Soon after Podolny arrived, he was promoted to vice president of Apple’s entire human resources department to fill a void left by Danielle Lambert, who resigned along with her husband Tony Fadell in late 2008. Apple University remained Podolny's main focus and passion, and he talked about his desire to be released from the larger HR job, said Bob Borchers, a former iPhone marketing executive.
Now with the promotion of Denise Young Smith to vice president of human resources this week, Podolny got his wish. And it comes at a crucial time if Apple is to maintain Jobs’s posthumous impact on the company. People who worked closely with Apple's co-founder have left for other jobs, such as Johnson, who left to become CEO of JC Penney months before Jobs died in 2011. Others are retiring, such as Rita Lane, an operations executive who oversaw development of Mac, iPhone and iPad accessories. And plenty of newcomers are arriving.

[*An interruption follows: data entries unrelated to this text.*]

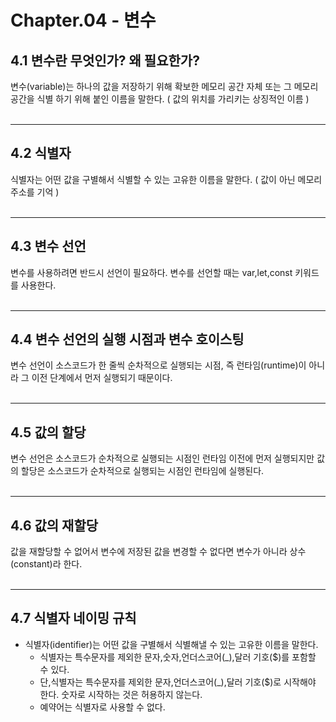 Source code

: # Chapter.04 - 변수

## 4.1 변수란 무엇인가? 왜 필요한가? <br>

변수(variable)는 하나의 값을 저장하기 위해 확보한 메모리 공간 자체 또는 그 메모리 공간을 식별
하기 위해 붙인 이름을 말한다. ( 값의 위치를 가리키는 상징적인 이름 )<br><br>

---

## 4.2 식별자 <br>

식별자는 어떤 값을 구별해서 식별할 수 있는 고유한 이름을 말한다. ( 값이 아닌 메모리 주소를 기억 )<br><br>

---

## 4.3 변수 선언<br>

변수를 사용하려면 반드시 선언이 필요하다. 변수를 선언할 때는 var,let,const 키워드를 사용한다.<br><br>

---

## 4.4 변수 선언의 실행 시점과 변수 호이스팅<br>

변수 선언이 소스코드가 한 줄씩 순차적으로 실행되는 시점, 즉 런타임(runtime)이 아니라 그 이전 단계에서 먼저 실행되기 때문이다.<br><br>

---

## 4.5 값의 할당<br>

변수 선언은 소스코드가 순차적으로 실행되는 시점인 런타임 이전에 먼저 실행되지만 값의 할당은 소스코드가 순차적으로 실행되는 시점인 런타임에 실행된다.<br><br>

---

## 4.6 값의 재할당<br>

값을 재할당할 수 없어서 변수에 저장된 값을 변경할 수 없다면 변수가 아니라 상수(constant)라 한다.<br><br>

---

## 4.7 식별자 네이밍 규칙<br>

- 식별자(identifier)는 어떤 값을 구별해서 식별해낼 수 있는 고유한 이름을 말한다.
  - 식별자는 특수문자를 제외한 문자,숫자,언더스코어(\_),달러 기호($)를 포함할 수 있다.
  - 단,식별자는 특수문자를 제외한 문자,언더스코어(\_),달러 기호($)로 시작해야 한다. 숫자로 시작하는 것은 허용하지 않는다.
  - 예약어는 식별자로 사용할 수 없다.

Apple’s total headcount, including its legions of in-store “Geniuses”, has grown from 60,400 in September 2011 to more than 80,000 two years later.
Keeping its best people will become harder for Apple, said Jon Bischke, CEO of Entelo, an online-recruiting service. Part of the problem is unavoidable: As Apple downshifts from a hyper-growth company to slower-growing behemoth, talented employees are more easily lured to startups that promise bigger monetary rewards. If Apple doesn’t prove it can bring out world-changing products like the iPhone and iPad, as it routinely did during Jobs’s tenure, some of its engineers will keep an eye out for other hot companies that can, he said.
As with everything around Apple, the company keeps details of the program secret. According to Lashinsky, there was a course on Apple’s decision to consolidate all of its iPhone manufacturing to one factory in China, and another on the decline of A&P, once the dominant grocery chain in the U.S.
Apple spokeswoman Kristin Huguet declined to make Podolny available for an interview or comment on whether there would be any changes in Apple University as a result of the shake-up.
Fulfilling Jobs's vision for Apple University won’t be easy.
“Joel is a very creative guy, but it’s hard to create instant Steve Jobs,” said Jeffrey Sonnenfeld, another Yale professor who worked with Podolny last decade.
“The essence of genius is that it’s a misfit quality. Misfits don’t fit well into institutionalized assembly lines.”
Also, Podolny is swimming against the tide in trying to increase the role of human resources within Apple’s no-nonsense culture, said Borchers, the former marketing executive. Unlike many companies that proactively develop executives’ capabilities by moving through many jobs, Apple has historically hired specialists in a given field and kept them there to fully exploit their expertise.
“Anyone trying to do HR stuff tended to get rejected by the antibodies,” Borchers said.